Teorizar la sociedad es para los teóricos sociales un deber, y para el resto de la sociedad, un placer. Todos siempre tenemos algo para decir de ella. Que está podrida, que no sabemos adónde irá a parar, que ya no es lo que era… La sociedad es como los discursos: no podemos separarnos de ellos, estamos siempre enredados en sus tramas. Los sociólogos, en ese contexto, no pueden hacer a menos de seguir hablando sobre la sociedad…
Este verano leí un libro viejo. Era del 2004. ¿Por qué “viejo”, si seis años no es nada en tiempos académicos? Porque fue publicado un año antes del boom de las redes sociales y la web colaborativa. Quizás algunos no se enteraron, pero en sociología hay un antes y un después de Facebook.
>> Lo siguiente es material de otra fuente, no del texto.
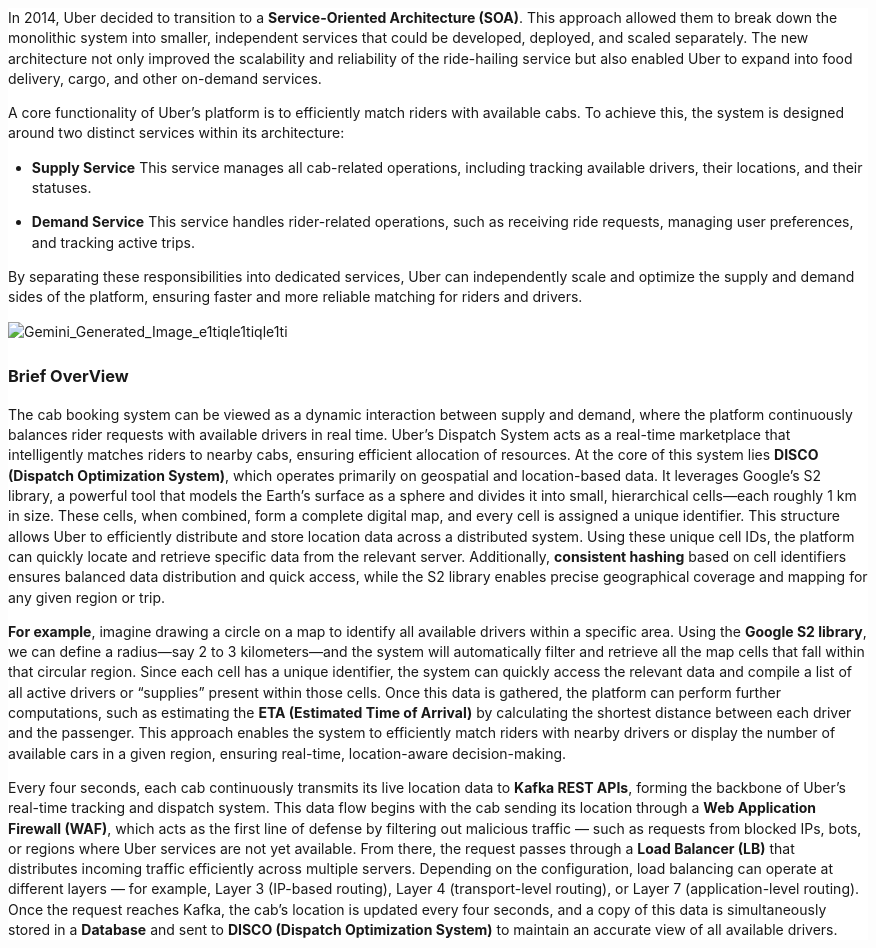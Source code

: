 In 2014, Uber decided to transition to a **Service-Oriented Architecture (SOA)**. This approach allowed them to break down the monolithic system into smaller, independent services that could be developed, deployed, and scaled separately. The new architecture not only improved the scalability and reliability of the ride-hailing service but also enabled Uber to expand into food delivery, cargo, and other on-demand services.

A core functionality of Uber’s platform is to efficiently match riders with available cabs. To achieve this, the system is designed around two distinct services within its architecture:

- **Supply Service**
This service manages all cab-related operations, including tracking available drivers, their locations, and their statuses.

- **Demand Service**
This service handles rider-related operations, such as receiving ride requests, managing user preferences, and tracking active trips.

By separating these responsibilities into dedicated services, Uber can independently scale and optimize the supply and demand sides of the platform, ensuring faster and more reliable matching for riders and drivers.

<img width="1344" height="768" alt="Gemini_Generated_Image_e1tiqle1tiqle1ti" src="https://github.com/user-attachments/assets/6097762a-8152-4a37-b1aa-4515b333b98d" />

### Brief OverView 
The cab booking system can be viewed as a dynamic interaction between supply and demand, where the platform continuously balances rider requests with available drivers in real time. Uber’s Dispatch System acts as a real-time marketplace that intelligently matches riders to nearby cabs, ensuring efficient allocation of resources. At the core of this system lies **DISCO (Dispatch Optimization System)**, which operates primarily on geospatial and location-based data. It leverages Google’s S2 library, a powerful tool that models the Earth’s surface as a sphere and divides it into small, hierarchical cells—each roughly 1 km in size. These cells, when combined, form a complete digital map, and every cell is assigned a unique identifier. This structure allows Uber to efficiently distribute and store location data across a distributed system. Using these unique cell IDs, the platform can quickly locate and retrieve specific data from the relevant server. Additionally, **consistent hashing** based on cell identifiers ensures balanced data distribution and quick access, while the S2 library enables precise geographical coverage and mapping for any given region or trip.

**For example**, imagine drawing a circle on a map to identify all available drivers within a specific area. Using the **Google S2 library**, we can define a radius—say 2 to 3 kilometers—and the system will automatically filter and retrieve all the map cells that fall within that circular region. Since each cell has a unique identifier, the system can quickly access the relevant data and compile a list of all active drivers or “supplies” present within those cells. Once this data is gathered, the platform can perform further computations, such as estimating the **ETA (Estimated Time of Arrival)** by calculating the shortest distance between each driver and the passenger. This approach enables the system to efficiently match riders with nearby drivers or display the number of available cars in a given region, ensuring real-time, location-aware decision-making.

Every four seconds, each cab continuously transmits its live location data to **Kafka REST APIs**, forming the backbone of Uber’s real-time tracking and dispatch system. This data flow begins with the cab sending its location through a **Web Application Firewall (WAF)**, which acts as the first line of defense by filtering out malicious traffic — such as requests from blocked IPs, bots, or regions where Uber services are not yet available. From there, the request passes through a **Load Balancer (LB)** that distributes incoming traffic efficiently across multiple servers. Depending on the configuration, load balancing can operate at different layers — for example, Layer 3 (IP-based routing), Layer 4 (transport-level routing), or Layer 7 (application-level routing). Once the request reaches Kafka, the cab’s location is updated every four seconds, and a copy of this data is simultaneously stored in a **Database** and sent to **DISCO (Dispatch Optimization System)** to maintain an accurate view of all available drivers.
El régimen informativo ha mutado, sus flujos se multiplicaron exponencialmente y una nueva trama de bits fragmentados, veloces y casi inaprensibles amalgama eso que llamamos “sociedad».
Volvamos a este libro veraniego publicado en el 2004. Se llama The Future of Social Theory, su autor es Nicholas Gane y tiene el mérito de haber recopilado entrevistas a los más granado del panteón sociológico: Zygmunt Bauman, Ulrich Beck, Scott Lash, Bruno Latour, Saskia Sassen, John Urry, y siguen las firmas… o sea, el dream-team de la sociología contemporánea (sólo falta Anthony Giddens, que sería algo así como el Johann Cruyft del club sociológico europeo). A pesar de ser publicado en el año 1 a.F. (antes de Facebook) el libro marca líneas de debate, conceptos e ideas que prefiguran lo que estaba por pasar…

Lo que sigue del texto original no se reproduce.